PROBLEM DETAILS: Full transcription, minus images: write out the listing below exactly as it appears.

GIVEN RECORDS:
☆ ☆ ☆
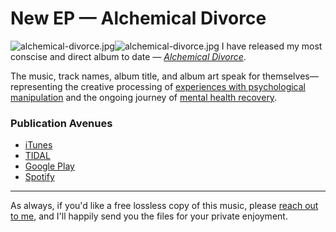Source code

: # New EP — Alchemical Divorce

 ![alchemical-divorce.jpg](http://images.squarespace-cdn.com/content/v1/665498111876725f7613f1e6/1719666519697-4P3WV2L1E40ZXEXQS6MH/db3a3-b85a8-alchemical-divorce.jpg)![alchemical-divorce.jpg]()   I have released my most conscise and direct album to date — [*Alchemical Divorce*](https://www.kennethreitz.org/alchemical-divorce/).

 The music, track names, album title, and album art speak for themselves—representing the creative processing of [experiences with psychological manipulation](/essays/2015-01-the_unexpected_negative_a_narcissistic_partner) and the ongoing journey of [mental health recovery](/mental-health).

 ### Publication Avenues

 * [iTunes](https://itunes.apple.com/us/album/alchemical-divorce-ep/1309427027)
* [TIDAL](https://tidal.com/album/80989977)
* [Google Play](https://play.google.com/store/music/album/Infinite_State_Alchemical_Divorce?id=Bbtg7zvq6n4tui7edxowyjchgk4)
* [Spotify](https://open.spotify.com/album/29bpi4yVG3IztAizkgHk3R)



---

 As always, if you'd like a free lossless copy of this music, please [reach out to me](mailto:me@kennethreitz.org), and I'll happily send you the files for your private enjoyment.
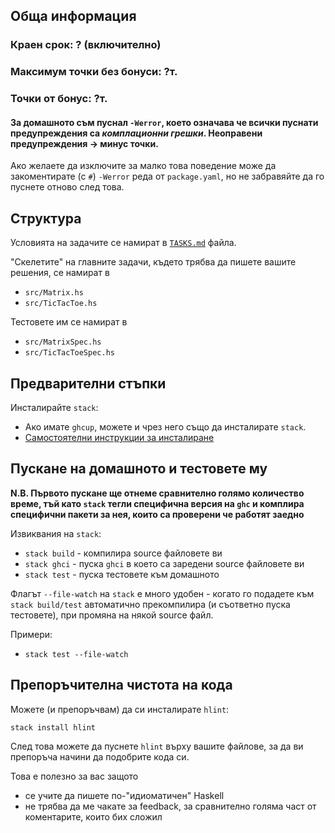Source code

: ## Обща информация
### Краен срок: ? (включително)
### Максимум точки без бонуси: ?т.
### Точки от бонус: ?т.
#### За домашното съм пуснал `-Werror`, което означава че всички пуснати предупреждения са _комплационни грешки_. Неоправени предупреждения -> минус точки.

Ако желаете да изключите за малко това поведение може да закоментирате (с `#`) `-Werror` реда от `package.yaml`,
но не забравяйте да го пуснете отново след това.

## Структура
Условията на задачите се намират в [`TASKS.md`](./TASKS.md) файла.

"Скелетите" на главните задачи, където трябва да пишете вашите решения, се намират в
* `src/Matrix.hs`
* `src/TicTacToe.hs`

Тестовете им се намират в
* `src/MatrixSpec.hs`
* `src/TicTacToeSpec.hs`

## Предварителни стъпки
Инсталирайте `stack`:
  * Ако имате `ghcup`, можете и чрез него също да инсталирате `stack`.
  * [Самостоятелни инструкции за инсталиране](https://docs.haskellstack.org/en/stable/install_and_upgrade/)

## Пускане на домашното и тестовете му
**N.B. Първото пускане ще отнеме сравнително голямо количество време,
тъй като `stack` тегли специфична версия на `ghc` и комплира специфични пакети за нея, които са проверени че работят заедно**

Извиквания на `stack`:
* `stack build` - компилира source файловете ви
* `stack ghci` - пуска `ghci` в което са заредени source файловете ви
* `stack test` - пуска тестовете към домашното

Флагът `--file-watch` на `stack` е много удобен - когато го подадете към
`stack build/test` автоматично прекомпилира (и съответно пуска тестовете),
при промяна на някой source файл.

Примери:
* `stack test --file-watch`

## Препоръчителна чистота на кода

Можете (и препоръчвам) да си инсталирате `hlint`:

`stack install hlint`

След това можете да пуснете `hlint` върху вашите файлове,
за да ви препоръча начини да подобрите кода си.

Това е полезно за вас защото
* се учите да пишете по-"идиоматичен" Haskell
* не трябва да ме чакате за feedback, за сравнително голяма част от коментарите, които бих сложил
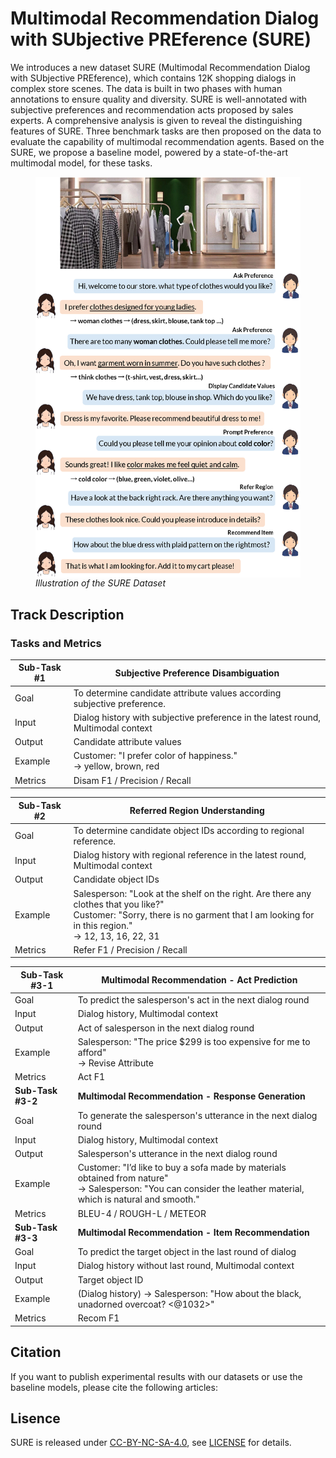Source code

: # Multimodal Recommendation Dialog with SUbjective PREference (SURE) 

We introduces a new dataset SURE (Multimodal Recommendation Dialog with SUbjective PREference), which contains 12K shopping dialogs in complex store scenes. The data is built in two phases with human annotations to ensure quality and diversity. SURE is well-annotated with subjective preferences and recommendation acts proposed by sales experts. A comprehensive analysis is given to reveal the distinguishing features of SURE. Three benchmark tasks are then proposed on the data to evaluate the capability of multimodal recommendation agents. Based on the SURE, we propose a baseline model, powered by a state-of-the-art multimodal model, for these tasks. 


<figure>
<img src="./overview-sure.png" width="550" alt="Illustration of the SURE Dataset" align="center"> 
<figcaption><i>Illustration of the SURE Dataset</i></figcaption> 
</figure>

## Track Description
### Tasks and Metrics
| Sub-Task #1 | Subjective Preference Disambiguation |
|---------|---------------------------------------------------------------------------------------------------------------------------------------|
| Goal | To determine candidate attribute values according subjective preference. |
| Input | Dialog history with subjective preference in the latest round, Multimodal context |
| Output | Candidate attribute values |
| Example | Customer: "I prefer color of happiness." <br> → yellow, brown, red |
| Metrics | Disam F1 / Precision / Recall |

| Sub-Task #2 | Referred Region Understanding |
|---------|---------------------------------------------------------------------------------------------------------------------------------------|
| Goal | To determine candidate object IDs according to regional reference. |
| Input | Dialog history with regional reference in the latest round, Multimodal context |
| Output |  Candidate object IDs |
| Example | Salesperson: "Look at the shelf on the right. Are there any clothes that you like?" <br> Customer: "Sorry, there is no garment that I am looking for in this region." <br> → 12, 13, 16, 22, 31 |
| Metrics |  Refer F1 / Precision / Recall |

| Sub-Task #3-1 | Multimodal Recommendation - Act Prediction |
|---------|---------------------------------------------------------------------------------------------------------------------------------------|
| Goal | To predict the salesperson's act in the next dialog round |
| Input | Dialog history, Multimodal context |
| Output | Act of salesperson in the next dialog round |
| Example | Salesperson: "The price $299 is too expensive for me to afford" <br> → Revise Attribute |
| Metrics | Act F1 |
| **Sub-Task #3-2** | **Multimodal Recommendation - Response Generation** |
| Goal | To generate the salesperson's utterance in the next dialog round |
| Input | Dialog history, Multimodal context |
| Output | Salesperson's utterance in the next dialog round |
| Example |  Customer: "I’d like to buy a sofa made by materials obtained from nature" <br> → Salesperson: "You can consider the leather material, which is natural and smooth." |
| Metrics | BLEU-4 / ROUGH-L / METEOR |
| **Sub-Task #3-3** | **Multimodal Recommendation - Item Recommendation** |
| Goal | To predict the target object in the last round of dialog |
| Input | Dialog history without last round, Multimodal context |
| Output | Target object ID |
| Example | (Dialog history) → Salesperson: "How about the black, unadorned overcoat? <@1032>" |
| Metrics | Recom F1 |

## Citation
If you want to publish experimental results with our datasets or use the baseline models, please cite the following articles:


## Lisence
SURE is released under [CC-BY-NC-SA-4.0](https://creativecommons.org/licenses/by-nc-sa/4.0/legalcode), see [LICENSE](LICENSE) for details.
☆ ☆ ☆
TASK RESULT:
Source code

: # New EP — Alchemical Divorce

 ![alchemical-divorce.jpg](http://images.squarespace-cdn.com/content/v1/665498111876725f7613f1e6/1719666519697-4P3WV2L1E40ZXEXQS6MH/db3a3-b85a8-alchemical-divorce.jpg)![alchemical-divorce.jpg]()   I have released my most conscise and direct album to date — [*Alchemical Divorce*](https://www.kennethreitz.org/alchemical-divorce/).

 The music, track names, album title, and album art speak for themselves—representing the creative processing of [experiences with psychological manipulation](/essays/2015-01-the_unexpected_negative_a_narcissistic_partner) and the ongoing journey of [mental health recovery](/mental-health).

 ### Publication Avenues

 * [iTunes](https://itunes.apple.com/us/album/alchemical-divorce-ep/1309427027)
* [TIDAL](https://tidal.com/album/80989977)
* [Google Play](https://play.google.com/store/music/album/Infinite_State_Alchemical_Divorce?id=Bbtg7zvq6n4tui7edxowyjchgk4)
* [Spotify](https://open.spotify.com/album/29bpi4yVG3IztAizkgHk3R)



---

 As always, if you'd like a free lossless copy of this music, please [reach out to me](mailto:me@kennethreitz.org), and I'll happily send you the files for your private enjoyment.
Source code

: ## Обща информация
### Краен срок: ? (включително)
### Максимум точки без бонуси: ?т.
### Точки от бонус: ?т.
#### За домашното съм пуснал `-Werror`, което означава че всички пуснати предупреждения са _комплационни грешки_. Неоправени предупреждения -> минус точки.

Ако желаете да изключите за малко това поведение може да закоментирате (с `#`) `-Werror` реда от `package.yaml`,
но не забравяйте да го пуснете отново след това.

## Структура
Условията на задачите се намират в [`TASKS.md`](./TASKS.md) файла.

"Скелетите" на главните задачи, където трябва да пишете вашите решения, се намират в
* `src/Matrix.hs`
* `src/TicTacToe.hs`

Тестовете им се намират в
* `src/MatrixSpec.hs`
* `src/TicTacToeSpec.hs`

## Предварителни стъпки
Инсталирайте `stack`:
  * Ако имате `ghcup`, можете и чрез него също да инсталирате `stack`.
  * [Самостоятелни инструкции за инсталиране](https://docs.haskellstack.org/en/stable/install_and_upgrade/)

## Пускане на домашното и тестовете му
**N.B. Първото пускане ще отнеме сравнително голямо количество време,
тъй като `stack` тегли специфична версия на `ghc` и комплира специфични пакети за нея, които са проверени че работят заедно**

Извиквания на `stack`:
* `stack build` - компилира source файловете ви
* `stack ghci` - пуска `ghci` в което са заредени source файловете ви
* `stack test` - пуска тестовете към домашното

Флагът `--file-watch` на `stack` е много удобен - когато го подадете към
`stack build/test` автоматично прекомпилира (и съответно пуска тестовете),
при промяна на някой source файл.

Примери:
* `stack test --file-watch`

## Препоръчителна чистота на кода

Можете (и препоръчвам) да си инсталирате `hlint`:

`stack install hlint`

След това можете да пуснете `hlint` върху вашите файлове,
за да ви препоръча начини да подобрите кода си.

Това е полезно за вас защото
* се учите да пишете по-"идиоматичен" Haskell
* не трябва да ме чакате за feedback, за сравнително голяма част от коментарите, които бих сложил
Source code

: # Multimodal Recommendation Dialog with SUbjective PREference (SURE) 

We introduces a new dataset SURE (Multimodal Recommendation Dialog with SUbjective PREference), which contains 12K shopping dialogs in complex store scenes. The data is built in two phases with human annotations to ensure quality and diversity. SURE is well-annotated with subjective preferences and recommendation acts proposed by sales experts. A comprehensive analysis is given to reveal the distinguishing features of SURE. Three benchmark tasks are then proposed on the data to evaluate the capability of multimodal recommendation agents. Based on the SURE, we propose a baseline model, powered by a state-of-the-art multimodal model, for these tasks. 


<figure>
<img src="./overview-sure.png" width="550" alt="Illustration of the SURE Dataset" align="center"> 
<figcaption><i>Illustration of the SURE Dataset</i></figcaption> 
</figure>

## Track Description
### Tasks and Metrics
| Sub-Task #1 | Subjective Preference Disambiguation |
|---------|---------------------------------------------------------------------------------------------------------------------------------------|
| Goal | To determine candidate attribute values according subjective preference. |
| Input | Dialog history with subjective preference in the latest round, Multimodal context |
| Output | Candidate attribute values |
| Example | Customer: "I prefer color of happiness." <br> → yellow, brown, red |
| Metrics | Disam F1 / Precision / Recall |

| Sub-Task #2 | Referred Region Understanding |
|---------|---------------------------------------------------------------------------------------------------------------------------------------|
| Goal | To determine candidate object IDs according to regional reference. |
| Input | Dialog history with regional reference in the latest round, Multimodal context |
| Output |  Candidate object IDs |
| Example | Salesperson: "Look at the shelf on the right. Are there any clothes that you like?" <br> Customer: "Sorry, there is no garment that I am looking for in this region." <br> → 12, 13, 16, 22, 31 |
| Metrics |  Refer F1 / Precision / Recall |

| Sub-Task #3-1 | Multimodal Recommendation - Act Prediction |
|---------|---------------------------------------------------------------------------------------------------------------------------------------|
| Goal | To predict the salesperson's act in the next dialog round |
| Input | Dialog history, Multimodal context |
| Output | Act of salesperson in the next dialog round |
| Example | Salesperson: "The price $299 is too expensive for me to afford" <br> → Revise Attribute |
| Metrics | Act F1 |
| **Sub-Task #3-2** | **Multimodal Recommendation - Response Generation** |
| Goal | To generate the salesperson's utterance in the next dialog round |
| Input | Dialog history, Multimodal context |
| Output | Salesperson's utterance in the next dialog round |
| Example |  Customer: "I’d like to buy a sofa made by materials obtained from nature" <br> → Salesperson: "You can consider the leather material, which is natural and smooth." |
| Metrics | BLEU-4 / ROUGH-L / METEOR |
| **Sub-Task #3-3** | **Multimodal Recommendation - Item Recommendation** |
| Goal | To predict the target object in the last round of dialog |
| Input | Dialog history without last round, Multimodal context |
| Output | Target object ID |
| Example | (Dialog history) → Salesperson: "How about the black, unadorned overcoat? <@1032>" |
| Metrics | Recom F1 |

## Citation
If you want to publish experimental results with our datasets or use the baseline models, please cite the following articles:


## Lisence
SURE is released under [CC-BY-NC-SA-4.0](https://creativecommons.org/licenses/by-nc-sa/4.0/legalcode), see [LICENSE](LICENSE) for details.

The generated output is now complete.